_What to do_
Give the data again exactly as it appears, excluding any pictures.

--- Data Enclosed Below ---

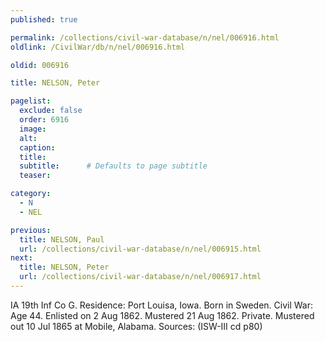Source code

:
 ```yaml
---
published: true

permalink: /collections/civil-war-database/n/nel/006916.html
oldlink: /CivilWar/db/n/nel/006916.html

oldid: 006916

title: NELSON, Peter

pagelist:
  exclude: false
  order: 6916
  image: 
  alt:
  caption:
  title:
  subtitle:      # Defaults to page subtitle
  teaser:

category: 
  - N 
  - NEL

previous:
  title: NELSON, Paul
  url: /collections/civil-war-database/n/nel/006915.html  
next:
  title: NELSON, Peter
  url: /collections/civil-war-database/n/nel/006917.html   
---
```

IA 19th Inf Co G. Residence: Port Louisa, Iowa. Born in Sweden. Civil War: Age 44. Enlisted on 2 Aug 1862. Mustered 21 Aug 1862. Private. Mustered out 10 Jul 1865 at Mobile, Alabama. Sources: (ISW-III cd p80)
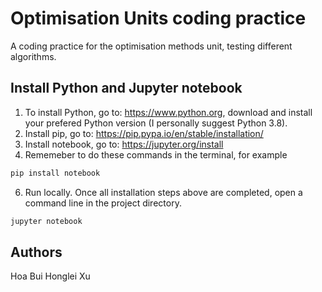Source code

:# Optimisation Units coding practice

A coding practice for the optimisation methods unit, testing different algorithms.

## Install Python and Jupyter notebook

1. To install Python, go to: https://www.python.org, download and install your prefered Python version (I personally suggest Python 3.8).
3. Install pip, go to: https://pip.pypa.io/en/stable/installation/
4. Install notebook, go to: https://jupyter.org/install 
5. Rememeber to do these commands in the terminal, for example

```bash
pip install notebook
 ```
6. Run locally. Once all installation steps above are completed, open a command line in the project directory.

```bash
jupyter notebook
```
## Authors

Hoa Bui
Honglei Xu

--- End of Enclosed Data ---

_Expected answer_
Source code

:
 ```yaml
---
published: true

permalink: /collections/civil-war-database/n/nel/006916.html
oldlink: /CivilWar/db/n/nel/006916.html

oldid: 006916

title: NELSON, Peter

pagelist:
  exclude: false
  order: 6916
  image: 
  alt:
  caption:
  title:
  subtitle:      # Defaults to page subtitle
  teaser:

category: 
  - N 
  - NEL

previous:
  title: NELSON, Paul
  url: /collections/civil-war-database/n/nel/006915.html  
next:
  title: NELSON, Peter
  url: /collections/civil-war-database/n/nel/006917.html   
---
```

IA 19th Inf Co G. Residence: Port Louisa, Iowa. Born in Sweden. Civil War: Age 44. Enlisted on 2 Aug 1862. Mustered 21 Aug 1862. Private. Mustered out 10 Jul 1865 at Mobile, Alabama. Sources: (ISW-III cd p80)
Source code

:# Optimisation Units coding practice

A coding practice for the optimisation methods unit, testing different algorithms.

## Install Python and Jupyter notebook

1. To install Python, go to: https://www.python.org, download and install your prefered Python version (I personally suggest Python 3.8).
3. Install pip, go to: https://pip.pypa.io/en/stable/installation/
4. Install notebook, go to: https://jupyter.org/install 
5. Rememeber to do these commands in the terminal, for example

```bash
pip install notebook
 ```
6. Run locally. Once all installation steps above are completed, open a command line in the project directory.

```bash
jupyter notebook
```
## Authors

Hoa Bui
Honglei Xu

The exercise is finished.